I don’t think things will get so bad that HSBC will need to go to the government for a bailout that increases the share count (although I might be wrong). It will also very likely reinstate the dividend at some point, although potentially not all at once.

HSBC has a lot of growth in Asia left and the company’s Asia pivot could work. The fact that Ping An Insurance Group Co of China (SEHK: 2318) is a leading shareholder in HSBC is an indication that the bank has a lot of potential.

If an investor were limited only to HSBC and comparable super-sized Asian-focused banks, I think it’s a buying opportunity. This could be the case for many investors due to sector limitations and diversification requirements.

If an investor can invest in other stocks, however, I don’t know if investing in HSBC is better than investing in another leading financial stock.

If the bank’s share price rises, many leading Asian-focused financial stocks will also increase. HSBC isn’t a stock guaranteed to generate good returns without solid execution.

Past management mistakes

In the past, HSBC previous management hadn’t executed well and the stock has suffered because of it.

Previous management made bad capital allocation decisions and as a result, the bank hasn’t been well positioned in profitable areas.
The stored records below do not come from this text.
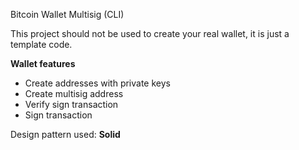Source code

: Bitcoin Wallet Multisig (CLI) 

This project should not be used to create your real wallet, it is just a template code.

<b>Wallet features</b>

- Create addresses with private keys
- Create multisig address
- Verify sign transaction
- Sign transaction

Design pattern used:
<b>Solid</b>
In terms of total returns, which includes dividends and stock splits, its return has been negative since the beginning of 2000. That’s around two decades of lost returns.

For the future, HSBC will not only need to do a successful restructuring, but also it will need to successfully compete against fintech giants such as Ant Financial and Tencent’s WePay to really fundamentally improve. That’s going to take a lot of execution.
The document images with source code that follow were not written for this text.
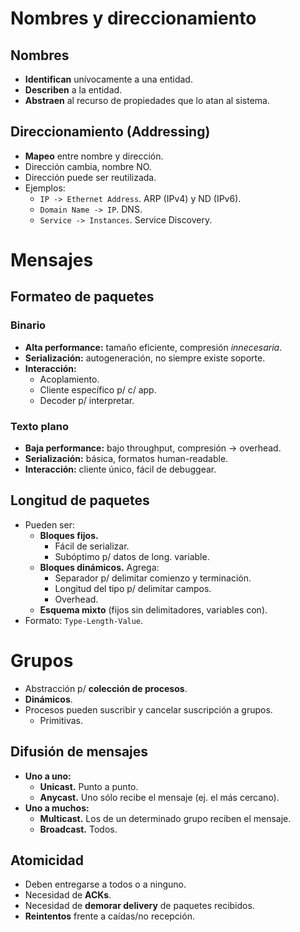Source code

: # Nombres y direccionamiento

## Nombres

-   **Identifican** unívocamente a una entidad.
-   **Describen** a la entidad.
-   **Abstraen** al recurso de propiedades que lo atan al sistema.

## Direccionamiento (Addressing)

-   **Mapeo** entre nombre y dirección.
-   Dirección cambia, nombre NO.
-   Dirección puede ser reutilizada.
-   Ejemplos:
    -   `IP -> Ethernet Address`. ARP (IPv4) y ND (IPv6).
    -   `Domain Name -> IP`. DNS.
    -   `Service -> Instances`. Service Discovery.

# Mensajes

## Formateo de paquetes

### Binario

-   **Alta performance:** tamaño eficiente, compresión _innecesaria_.
-   **Serialización:** autogeneración, no siempre existe soporte.
-   **Interacción:**
    -   Acoplamiento.
    -   Cliente específico p/ c/ app.
    -   Decoder p/ interpretar.

### Texto plano

-   **Baja performance:** bajo throughput, compresión -> overhead.
-   **Serialización:** básica, formatos human-readable.
-   **Interacción:** cliente único, fácil de debuggear.

## Longitud de paquetes

-   Pueden ser:
    -   **Bloques fijos.**
        -   Fácil de serializar.
        -   Subóptimo p/ datos de long. variable.
    -   **Bloques dinámicos.** Agrega:
        -   Separador p/ delimitar comienzo y terminación.
        -   Longitud del tipo p/ delimitar campos.
        -   Overhead.
    -   **Esquema mixto** (fijos sin delimitadores, variables con).
-   Formato: `Type-Length-Value`.

# Grupos

-   Abstracción p/ **colección de procesos**.
-   **Dinámicos**.
-   Procesos pueden suscribir y cancelar suscripción a grupos.
    -   Primitivas.

## Difusión de mensajes

-   **Uno a uno:**
    -   **Unicast.** Punto a punto.
    -   **Anycast.** Uno sólo recibe el mensaje (ej. el más cercano).
-   **Uno a muchos:**
    -   **Multicast.** Los de un determinado grupo reciben el mensaje.
    -   **Broadcast.** Todos.

## Atomicidad

-   Deben entregarse a todos o a ninguno.
-   Necesidad de **ACKs**.
-   Necesidad de **demorar delivery** de paquetes recibidos.
-   **Reintentos** frente a caídas/no recepción.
There are other stocks with financial exposure out there that don’t require as much execution to likely generate good returns.

Arguably these include Alibaba Group (NYSE: BABA) (SEHK: 9988), Tencent Holdings Ltd (SEHK: 700), or AIA Group Ltd (SEHK: 1299).

Foolish takeaway

I think the dividend cancellation presents a buying opportunity for investors who can only buy large Asian-focused banks.

For others, though, there might be better buys out there if you’re an investor with more flexibility.